Probabilistic topic modeling provides a suite of tools for analyzing large collections of electronic documents. With a collection as input, topic modeling algorithms uncover its underlying themes and decompose its documents according to those themes. We can use topic models to explore the thematic structure of a large collection of documents or to solve a variety of prediction problems about text.

Topic models are based on hierarchical mixed-membership models, statistical models where each document expresses a set of components (called topics) with individual per-document proportions. The computational problem is to condition on a collection of observed documents and estimate the posterior distribution of the topics and per-document proportions. In modern data sets, this amounts to posterior inference with billions of latent variables.
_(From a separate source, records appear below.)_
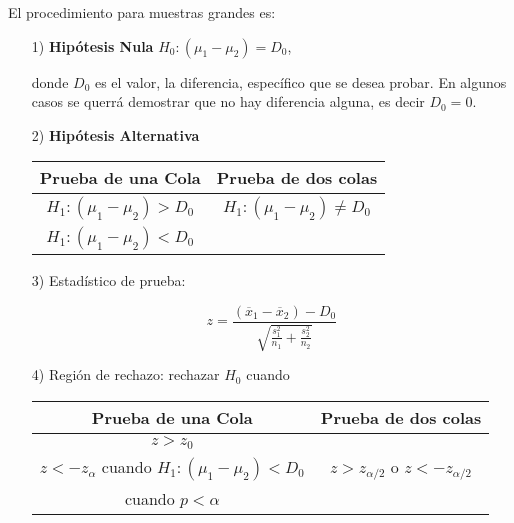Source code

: El procedimiento para muestras grandes es:
\begin{itemize}
\item[1) ] \textbf{Hip\'otesis Nula} $H_{0}:\left(\mu_{1}-\mu_{2}\right)=D_{0}$,

donde $D_{0}$ es el valor, la diferencia, espec\'ifico que se desea probar. En algunos casos se querr\'a demostrar que no hay diferencia alguna, es decir $D_{0}=0$.

\item[2) ] \textbf{Hip\'otesis Alternativa}

\begin{tabular}{cc}\hline
\textbf{Prueba de una Cola} & \textbf{Prueba de dos colas}\\\hline
$H_{1}:\left(\mu_{1}-\mu_{2}\right)>D_{0}$ & $H_{1}:\left(\mu_{1}-\mu_{2}\right)\neq D_{0}$\\ 
$H_{1}:\left(\mu_{1}-\mu_{2}\right)<D_{0}$&\\
\end{tabular}

\item[3) ] Estad\'istico de prueba:

$$z=\frac{\left(\overline{x}_{1}-\overline{x}_{2}\right)-D_{0}}{\sqrt{\frac{s^{2}_{1}}{n_{1}}+\frac{s^{2}_{2}}{n_{2}}}}$$

\item[4) ] Regi\'on de rechazo: rechazar $H_{0}$ cuando

\begin{tabular}{cc}\hline
\textbf{Prueba de una Cola} & \textbf{Prueba de dos colas}\\\hline
$z>z_{0}$ & \\
$z<-z_{\alpha}$ cuando $H_{1}:\left(\mu_{1}-\mu_{2}\right)<D_{0}$&$z>z_{\alpha/2}$ o $z<-z_{\alpha/2}$\\
 cuando $p<\alpha$&\\
\end{tabular}
\end{itemize}

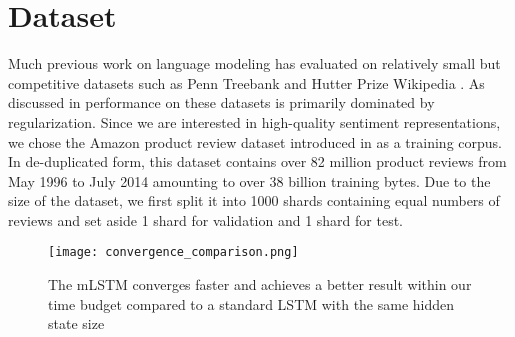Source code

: \documentclass{article}
\begin{document}
\section{Dataset}
Much previous work on language modeling has evaluated on relatively small but competitive datasets such as Penn Treebank \cite{marcus1993building} and Hutter Prize Wikipedia \cite{hutterhuman}. As discussed in \citet{jozefowicz2016exploring} performance on these datasets is primarily dominated by regularization. Since we are interested in high-quality sentiment representations, we chose the Amazon product review dataset introduced in \citet{mcauley2015inferring} as a training corpus. In de-duplicated form, this dataset contains over 82 million product reviews from May 1996 to July 2014 amounting to over 38 billion training bytes. Due to the size of the dataset, we first split it into 1000 shards containing equal numbers of reviews and set aside 1 shard for validation and 1 shard for test.

\begin{figure}[h]
\vskip 0.2in
\begin{center}
\centerline{\texttt{[image: convergence\_comparison.png]}}
\caption{The mLSTM converges faster and achieves a better result within our time budget compared to a standard LSTM with the same hidden state size}
\label{convergence comparison}
\end{center}
\vskip -0.2in
\end{figure} 
\end{document}

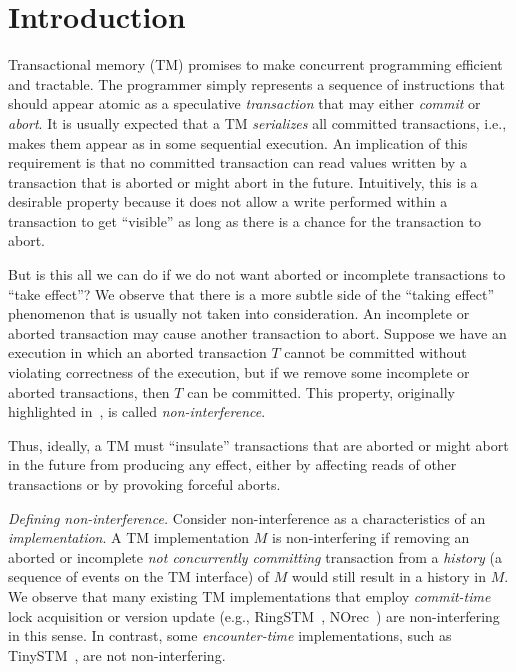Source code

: \documentclass{llncs}
\begin{document}
\section{Introduction}
\label{sec:intro}


Transactional memory (TM) promises to make concurrent programming efficient and tractable. 
The programmer simply represents a sequence of instructions that
should appear atomic as a speculative \emph{transaction} that may
either \emph{commit} or \emph{abort}.  
It is usually expected that a TM \emph{serializes} all committed
transactions, 
i.e., makes them appear as in some sequential execution.
An implication of this requirement 
is that no committed transaction can read values written by 
a transaction that is aborted or might abort in the future. 
Intuitively, this is a desirable property because it does not allow a write performed within a
transaction to get ``visible'' as long as there is a chance for 
the transaction to abort.
   
But is this all we can do if we do not want aborted or incomplete
transactions to ``take effect''? We observe that there is a more
subtle side of the ``taking effect'' phenomenon that is usually not
taken into consideration. 
An incomplete or aborted transaction  may cause another
transaction to abort. 
Suppose we have an execution in which an aborted transaction $T$
cannot be committed without violating correctness of the execution, 
but if we remove some incomplete or aborted transactions, then $T$ can
be 
committed. 
This property, originally highlighted in~\cite{SatVid:2011:ICDCN, SatVid:2012:ICDCN}, is called \emph{non-interference}. 

Thus, ideally, a TM  must ``insulate''  transactions that are aborted or might
abort in the future from producing any effect, either by affecting reads of other transactions 
or by provoking forceful aborts.  

\vspace{1mm}
\noindent
\textit{Defining non-interference.}
Consider non-interference as a characteristics of an
\emph{implementation}.
A TM implementation $M$ is non-interfering if removing an
aborted or incomplete \emph{not concurrently committing} transaction from a 
\emph{history} (a sequence of events on the TM interface) of $M$ would
still result in a history in $M$. 
We observe that many existing TM implementations that 
employ \emph{commit-time} lock acquisition or version update  (e.g., RingSTM~\cite{spear+:spaa:ringstm:2008},
NOrec~\cite{norec}) are non-interfering in this sense. 
In contrast, some \emph{encounter-time} implementations,
such as TinySTM~\cite{tinystm}, are
not non-interfering.   
\end{document}
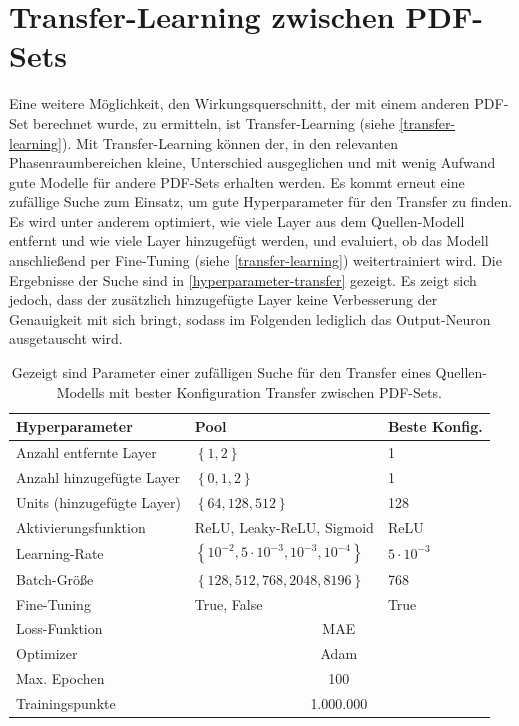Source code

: \section{Transfer-Learning zwischen PDF-Sets}
Eine weitere Möglichkeit, den Wirkungsquerschnitt, der mit einem anderen PDF-Set berechnet wurde, zu ermitteln, ist Transfer-Learning (siehe \textsf{\autoref{transfer-learning}}). Mit Transfer-Learning können der, in den relevanten Phasenraumbereichen kleine, Unterschied ausgeglichen und mit wenig Aufwand gute Modelle für andere PDF-Sets erhalten werden. Es kommt erneut eine zufällige Suche zum Einsatz, um gute Hyperparameter für den Transfer zu finden. Es wird unter anderem optimiert, wie viele Layer aus dem Quellen-Modell entfernt und wie viele Layer hinzugefügt werden, und evaluiert, ob das Modell anschließend per Fine-Tuning (siehe \textsf{\autoref{transfer-learning}}) weitertrainiert wird. Die Ergebnisse der Suche sind in \textsf{\autoref{hyperparameter-transfer}} gezeigt. Es zeigt sich jedoch, dass der zusätzlich hinzugefügte Layer keine Verbesserung der Genauigkeit mit sich bringt, sodass im Folgenden lediglich das Output-Neuron ausgetauscht wird.
\begin{table}
	\centering
	\caption{Gezeigt sind Parameter einer zufälligen Suche für den Transfer eines Quellen-Modells mit bester Konfiguration Transfer zwischen PDF-Sets.}
	\begin{tabular}{lll}
		Hyperparameter & Pool & Beste Konfig. \\
		\hline\hline
		Anzahl entfernte Layer & $\left\lbrace  1, 2 \right\rbrace $ & 1 \\
		Anzahl hinzugefügte Layer & $\left\lbrace  0, 1, 2 \right\rbrace $ & 1 \\
		Units (hinzugefügte Layer) &$\left\lbrace 64, 128, 512\right\rbrace$ & 128\\
		Aktivierungsfunktion & ReLU, Leaky-ReLU, Sigmoid & ReLU \\
		Learning-Rate & $\left\lbrace 10^{-2}, 5 \cdot 10^{-3}, 10^{-3}, 10^{-4} \right\rbrace $ & $5 \cdot 10^{-3}$\\
		Batch-Größe & $\left\lbrace 128, 512, 768, 2048, 8196 \right\rbrace $ & 768\\
		Fine-Tuning & True, False & True \\
		\hline
		Loss-Funktion & \multicolumn{2}{c}{MAE} \\
		Optimizer & \multicolumn{2}{c}{Adam} \\
		Max. Epochen & \multicolumn{2}{c}{100}\\
		Trainingspunkte & \multicolumn{2}{c}{1.000.000} \\
		\hline
	\end{tabular}
	\label{hyperparameter-transfer}
\end{table}

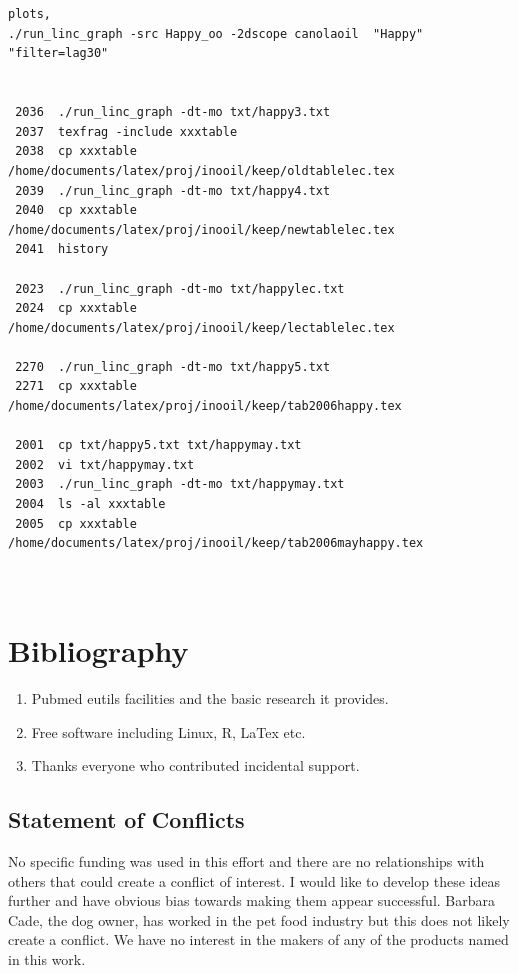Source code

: \begin{lstlisting}


plots, 
./run_linc_graph -src Happy_oo -2dscope canolaoil  "Happy" "filter=lag30"


 2036  ./run_linc_graph -dt-mo txt/happy3.txt 
 2037  texfrag -include xxxtable 
 2038  cp xxxtable /home/documents/latex/proj/inooil/keep/oldtablelec.tex
 2039  ./run_linc_graph -dt-mo txt/happy4.txt 
 2040  cp xxxtable /home/documents/latex/proj/inooil/keep/newtablelec.tex
 2041  history

 2023  ./run_linc_graph -dt-mo txt/happylec.txt 
 2024  cp xxxtable /home/documents/latex/proj/inooil/keep/lectablelec.tex

 2270  ./run_linc_graph -dt-mo txt/happy5.txt 
 2271  cp xxxtable /home/documents/latex/proj/inooil/keep/tab2006happy.tex

 2001  cp txt/happy5.txt txt/happymay.txt
 2002  vi txt/happymay.txt
 2003  ./run_linc_graph -dt-mo txt/happymay.txt 
 2004  ls -al xxxtable
 2005  cp xxxtable /home/documents/latex/proj/inooil/keep/tab2006mayhappy.tex 



\end{lstlisting}
\section{Bibliography}






\begin{acknowledgments} 

% 
\begin{enumerate}
\item Pubmed eutils facilities and the basic research it provides. 
\item Free software including Linux, R, LaTex  etc.
\item Thanks everyone who contributed incidental support. 
\end{enumerate}

\end{acknowledgments}

\clearpage
\appendix

\begin{mdpicomment}

\section{ Statement of Conflicts }
 No specific funding was used in this effort and there are no relationships
with others that could create a conflict of interest. I would like to develop
these ideas further and have obvious bias towards making them appear 
successful. Barbara Cade, the dog owner, has worked in the pet food industry
but this does not likely create a conflict. We have no interest in the
makers of any of the products named in this work.  

\end{mdpicomment}

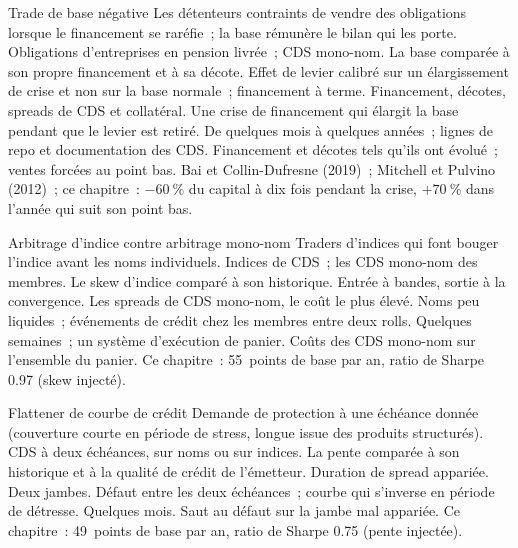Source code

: \begin{strategyfile}{Trade de base négative}\label{strat:s2:credit-relative-value:negbasis}
 Les détenteurs contraints de vendre des obligations lorsque le financement se raréfie~; la base rémunère le bilan qui les porte.
 Obligations d'entreprises en pension livrée~; CDS mono-nom.
 La base comparée à son propre financement et à sa décote.
 Effet de levier calibré sur un élargissement de crise et non sur la base normale~; financement à terme.
 Financement, décotes, spreads de CDS et collatéral.
 Une crise de financement qui élargit la base pendant que le levier est retiré.
 De quelques mois à quelques années~; lignes de repo et documentation des CDS.
 Financement et décotes tels qu'ils ont évolué~; ventes forcées au point bas.
 Bai et Collin-Dufresne (2019)~; Mitchell et Pulvino (2012)~; ce chapitre~: $-60~\%$ du capital à dix fois pendant la crise, $+70~\%$ dans
l'année qui suit son point bas.
\end{strategyfile}

\begin{strategyfile}{Arbitrage d'indice contre arbitrage mono-nom}\label{strat:s2:credit-relative-value:index}
 Traders d'indices qui font bouger l'indice avant les noms individuels.
 Indices de CDS~; les CDS mono-nom des membres.
 Le skew d'indice comparé à son historique.
 Entrée à bandes, sortie à la convergence.
 Les spreads de CDS mono-nom, le coût le plus élevé.
 Noms peu liquides~; événements de crédit chez les membres entre deux rolls.
 Quelques semaines~; un système d'exécution de panier.
 Coûts des CDS mono-nom sur l'ensemble du panier.
 Ce chapitre~: 55~points de base par an, ratio de Sharpe 0.97 (skew injecté).
\end{strategyfile}

\begin{strategyfile}{Flattener de courbe de crédit}\label{strat:s2:credit-relative-value:curve}
 Demande de protection à une échéance donnée (couverture courte en période de stress, longue issue des produits structurés).
 CDS à deux échéances, sur noms ou sur indices.
 La pente comparée à son historique et à la qualité de crédit de l'émetteur.
 Duration de spread appariée.
 Deux jambes.
 Défaut entre les deux échéances~; courbe qui s'inverse en période de détresse.
 Quelques mois.
 Saut au défaut sur la jambe mal appariée.
 Ce chapitre~: 49~points de base par an, ratio de Sharpe 0.75 (pente injectée).
\end{strategyfile}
How can we cope with such data? In this talk I will describe stochastic variational inference, a general algorithm for approximating posterior distributions that are conditioned on massive data sets. Stochastic inference is easily applied to a large class of hierarchical models, including time-series models, factor models, and Bayesian nonparametric models. I will demonstrate its application to topic models fit with millions of articles. Stochastic inference opens the door to scalable Bayesian computation for modern data analysis.

This is joint work based on this paper:

M. Hoffman, D. Blei, J. Paisley, and C. Wang. Stochastic variational inference. Journal of Machine Learning Research, 14:1303-1347.